Bassett Healthcare runs the largest school-based health network in rural New York. It has locations in Schoharie, Chenango, Otsego and Broome counties. At school-based health centers, children can get check-ups, shots, and basic health care, all inside the school building. When COVID first hit in 2020, New York’s schools shut down, but many of the small doctor’s offices inside of them didn’t. “Kids still needed their immunizations, they still needed their physicals, they still were grappling even more so with anxiety, depression, obesity, ADHD, all those things didn’t go away because COVID came around,” Jane Hamilton, school-based health practice manager for Bassett, said.

It’s been just over 30 years since “school-based health” first came to Delaware County. Bassett Healthcare Network opened its first site in 1992, at Delaware Academy in Delhi. “This is a region that’s definitely lacking in care, so it’s definitely a rewarding position. And the kids feel safe here, they know they can come here, and that’s been a really nice thing to see too,” physician’s assistant Chelsea Doig at Delaware Academy said.

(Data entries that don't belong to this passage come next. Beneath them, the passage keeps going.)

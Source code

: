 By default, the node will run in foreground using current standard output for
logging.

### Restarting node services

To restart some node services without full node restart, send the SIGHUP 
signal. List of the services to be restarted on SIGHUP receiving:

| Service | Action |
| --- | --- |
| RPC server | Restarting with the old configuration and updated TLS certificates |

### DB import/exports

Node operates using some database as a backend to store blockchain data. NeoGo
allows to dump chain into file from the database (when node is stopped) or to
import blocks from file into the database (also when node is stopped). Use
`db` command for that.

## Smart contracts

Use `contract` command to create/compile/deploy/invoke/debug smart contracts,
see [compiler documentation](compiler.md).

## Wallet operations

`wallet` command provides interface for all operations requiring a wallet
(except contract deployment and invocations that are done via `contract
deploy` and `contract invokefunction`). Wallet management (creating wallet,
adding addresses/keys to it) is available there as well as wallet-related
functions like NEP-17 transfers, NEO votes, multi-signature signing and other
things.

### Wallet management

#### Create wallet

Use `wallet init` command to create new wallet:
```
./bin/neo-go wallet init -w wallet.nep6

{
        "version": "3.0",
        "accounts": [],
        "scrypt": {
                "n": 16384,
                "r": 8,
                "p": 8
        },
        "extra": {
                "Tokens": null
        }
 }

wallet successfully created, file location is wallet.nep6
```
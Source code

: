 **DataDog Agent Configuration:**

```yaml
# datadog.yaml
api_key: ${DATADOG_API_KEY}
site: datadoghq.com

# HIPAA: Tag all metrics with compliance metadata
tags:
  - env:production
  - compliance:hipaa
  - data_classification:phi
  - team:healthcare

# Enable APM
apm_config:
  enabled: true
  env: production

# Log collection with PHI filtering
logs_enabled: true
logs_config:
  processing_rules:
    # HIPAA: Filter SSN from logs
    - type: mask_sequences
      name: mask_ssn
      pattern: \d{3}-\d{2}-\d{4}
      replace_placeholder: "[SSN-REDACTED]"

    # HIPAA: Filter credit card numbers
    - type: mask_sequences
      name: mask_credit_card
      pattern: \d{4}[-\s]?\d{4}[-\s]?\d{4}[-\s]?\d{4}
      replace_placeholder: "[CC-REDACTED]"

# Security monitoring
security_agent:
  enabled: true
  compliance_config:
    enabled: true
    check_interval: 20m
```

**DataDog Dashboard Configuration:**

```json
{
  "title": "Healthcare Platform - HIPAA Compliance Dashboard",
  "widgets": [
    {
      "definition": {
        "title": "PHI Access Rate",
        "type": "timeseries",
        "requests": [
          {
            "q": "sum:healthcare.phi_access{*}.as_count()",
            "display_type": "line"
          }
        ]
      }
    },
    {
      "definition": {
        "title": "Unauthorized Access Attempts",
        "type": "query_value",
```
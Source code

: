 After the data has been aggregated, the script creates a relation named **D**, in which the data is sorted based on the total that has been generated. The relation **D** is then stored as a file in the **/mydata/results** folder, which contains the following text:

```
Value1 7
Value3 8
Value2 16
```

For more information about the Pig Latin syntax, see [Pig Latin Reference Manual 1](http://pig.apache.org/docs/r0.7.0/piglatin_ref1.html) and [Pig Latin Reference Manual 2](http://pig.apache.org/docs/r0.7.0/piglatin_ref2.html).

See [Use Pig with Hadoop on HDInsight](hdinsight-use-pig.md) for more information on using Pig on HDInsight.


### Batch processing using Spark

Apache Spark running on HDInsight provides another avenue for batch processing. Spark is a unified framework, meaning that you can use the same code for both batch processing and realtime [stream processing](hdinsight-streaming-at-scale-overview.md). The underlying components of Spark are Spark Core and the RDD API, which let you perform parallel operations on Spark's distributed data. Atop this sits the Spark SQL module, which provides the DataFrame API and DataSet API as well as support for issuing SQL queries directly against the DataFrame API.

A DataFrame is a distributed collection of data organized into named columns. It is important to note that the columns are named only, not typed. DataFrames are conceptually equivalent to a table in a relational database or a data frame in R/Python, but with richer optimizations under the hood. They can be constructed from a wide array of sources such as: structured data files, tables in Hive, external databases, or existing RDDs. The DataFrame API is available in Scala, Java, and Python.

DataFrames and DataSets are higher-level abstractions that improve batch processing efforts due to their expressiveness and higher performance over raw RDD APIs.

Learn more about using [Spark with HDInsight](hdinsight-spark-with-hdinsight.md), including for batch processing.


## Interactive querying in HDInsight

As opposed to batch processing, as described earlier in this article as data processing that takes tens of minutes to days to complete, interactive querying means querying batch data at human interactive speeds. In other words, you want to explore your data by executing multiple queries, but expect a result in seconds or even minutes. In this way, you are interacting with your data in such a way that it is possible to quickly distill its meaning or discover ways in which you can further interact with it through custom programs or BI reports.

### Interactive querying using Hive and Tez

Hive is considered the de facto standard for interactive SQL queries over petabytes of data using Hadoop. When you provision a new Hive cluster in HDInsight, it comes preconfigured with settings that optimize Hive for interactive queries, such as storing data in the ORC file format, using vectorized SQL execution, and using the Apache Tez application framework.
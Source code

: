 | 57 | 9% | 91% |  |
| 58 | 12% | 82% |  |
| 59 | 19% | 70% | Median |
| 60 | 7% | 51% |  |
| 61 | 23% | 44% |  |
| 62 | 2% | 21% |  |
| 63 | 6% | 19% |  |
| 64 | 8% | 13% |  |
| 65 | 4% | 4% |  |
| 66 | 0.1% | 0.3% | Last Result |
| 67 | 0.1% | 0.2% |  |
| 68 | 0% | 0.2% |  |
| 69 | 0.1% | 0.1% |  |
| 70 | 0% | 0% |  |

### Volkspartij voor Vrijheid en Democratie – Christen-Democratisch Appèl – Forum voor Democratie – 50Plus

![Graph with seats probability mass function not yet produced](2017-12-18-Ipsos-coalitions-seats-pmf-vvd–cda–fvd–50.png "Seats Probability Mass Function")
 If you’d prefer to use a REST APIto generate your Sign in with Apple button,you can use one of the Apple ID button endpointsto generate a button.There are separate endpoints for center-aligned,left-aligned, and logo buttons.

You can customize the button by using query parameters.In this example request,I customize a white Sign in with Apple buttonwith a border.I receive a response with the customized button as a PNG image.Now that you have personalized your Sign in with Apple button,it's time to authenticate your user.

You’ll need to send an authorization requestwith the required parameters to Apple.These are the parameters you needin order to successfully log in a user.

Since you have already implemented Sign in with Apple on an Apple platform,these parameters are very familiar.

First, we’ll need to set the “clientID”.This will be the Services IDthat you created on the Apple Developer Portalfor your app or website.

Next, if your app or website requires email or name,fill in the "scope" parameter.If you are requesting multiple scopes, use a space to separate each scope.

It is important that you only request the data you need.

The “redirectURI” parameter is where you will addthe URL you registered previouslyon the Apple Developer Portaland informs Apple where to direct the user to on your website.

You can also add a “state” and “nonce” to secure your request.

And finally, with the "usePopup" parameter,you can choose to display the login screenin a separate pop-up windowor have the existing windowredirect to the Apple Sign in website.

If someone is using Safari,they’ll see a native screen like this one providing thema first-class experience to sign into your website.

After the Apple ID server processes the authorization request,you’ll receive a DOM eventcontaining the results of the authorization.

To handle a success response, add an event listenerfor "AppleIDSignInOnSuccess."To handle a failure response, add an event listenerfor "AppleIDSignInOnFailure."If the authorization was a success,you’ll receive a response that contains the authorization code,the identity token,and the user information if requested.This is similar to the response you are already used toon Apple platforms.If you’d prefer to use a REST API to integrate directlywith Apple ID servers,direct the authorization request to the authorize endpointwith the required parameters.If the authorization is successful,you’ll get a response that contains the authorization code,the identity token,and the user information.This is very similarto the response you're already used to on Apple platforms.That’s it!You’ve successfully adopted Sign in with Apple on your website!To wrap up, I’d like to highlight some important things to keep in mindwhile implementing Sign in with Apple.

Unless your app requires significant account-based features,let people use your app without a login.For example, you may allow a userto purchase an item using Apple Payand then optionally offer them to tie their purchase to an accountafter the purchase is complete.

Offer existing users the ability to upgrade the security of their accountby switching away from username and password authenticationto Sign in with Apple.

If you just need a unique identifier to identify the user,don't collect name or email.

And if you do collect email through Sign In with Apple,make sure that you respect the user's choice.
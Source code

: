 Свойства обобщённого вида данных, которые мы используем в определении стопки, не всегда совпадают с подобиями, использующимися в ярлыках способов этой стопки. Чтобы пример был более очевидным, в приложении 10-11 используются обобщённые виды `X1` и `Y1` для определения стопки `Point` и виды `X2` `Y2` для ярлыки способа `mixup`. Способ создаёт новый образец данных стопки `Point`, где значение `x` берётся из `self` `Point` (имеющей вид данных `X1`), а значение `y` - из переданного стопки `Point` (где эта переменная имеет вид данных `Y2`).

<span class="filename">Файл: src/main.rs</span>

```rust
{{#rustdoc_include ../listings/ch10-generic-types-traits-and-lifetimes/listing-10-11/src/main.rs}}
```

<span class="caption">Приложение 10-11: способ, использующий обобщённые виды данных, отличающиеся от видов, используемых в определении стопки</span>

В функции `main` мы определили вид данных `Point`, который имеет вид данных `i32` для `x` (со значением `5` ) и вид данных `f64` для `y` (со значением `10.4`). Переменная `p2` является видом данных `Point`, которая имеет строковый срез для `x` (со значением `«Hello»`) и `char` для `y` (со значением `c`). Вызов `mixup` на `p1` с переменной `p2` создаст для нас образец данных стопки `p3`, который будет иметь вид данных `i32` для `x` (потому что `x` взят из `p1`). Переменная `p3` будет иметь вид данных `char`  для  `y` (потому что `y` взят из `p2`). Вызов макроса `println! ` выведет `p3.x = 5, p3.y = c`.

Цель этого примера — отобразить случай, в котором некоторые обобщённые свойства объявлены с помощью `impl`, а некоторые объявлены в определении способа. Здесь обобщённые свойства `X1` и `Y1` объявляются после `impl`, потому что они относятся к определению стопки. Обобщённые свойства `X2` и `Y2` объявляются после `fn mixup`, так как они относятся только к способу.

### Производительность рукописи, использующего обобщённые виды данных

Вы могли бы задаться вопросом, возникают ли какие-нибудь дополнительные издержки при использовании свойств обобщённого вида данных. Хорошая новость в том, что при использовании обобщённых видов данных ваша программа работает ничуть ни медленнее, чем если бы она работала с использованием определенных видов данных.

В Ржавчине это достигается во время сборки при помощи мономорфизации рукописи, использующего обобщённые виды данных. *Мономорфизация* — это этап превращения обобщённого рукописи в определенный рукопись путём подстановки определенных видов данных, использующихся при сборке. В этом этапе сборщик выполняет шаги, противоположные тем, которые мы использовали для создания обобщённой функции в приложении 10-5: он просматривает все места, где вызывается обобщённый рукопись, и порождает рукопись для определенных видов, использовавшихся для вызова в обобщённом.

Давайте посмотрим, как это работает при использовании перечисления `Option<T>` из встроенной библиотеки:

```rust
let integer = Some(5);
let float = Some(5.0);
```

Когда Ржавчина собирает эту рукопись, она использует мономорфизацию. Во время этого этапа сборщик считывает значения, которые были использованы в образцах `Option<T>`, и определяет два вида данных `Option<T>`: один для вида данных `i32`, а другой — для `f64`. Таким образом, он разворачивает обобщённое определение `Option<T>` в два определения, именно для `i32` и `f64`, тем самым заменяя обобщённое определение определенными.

Kelly Zimmerman is the superintendent of Delaware Academy. She said school-based health helps make doctor’s appointments less disruptive for kids. “It’s a game changer, especially in rural communities, where oftentimes there might just be one provider; a parent has to take hours off work for, a child misses a half day or a full day of school, for one appointment. Again, all of that is mitigated,” Zimmerman said.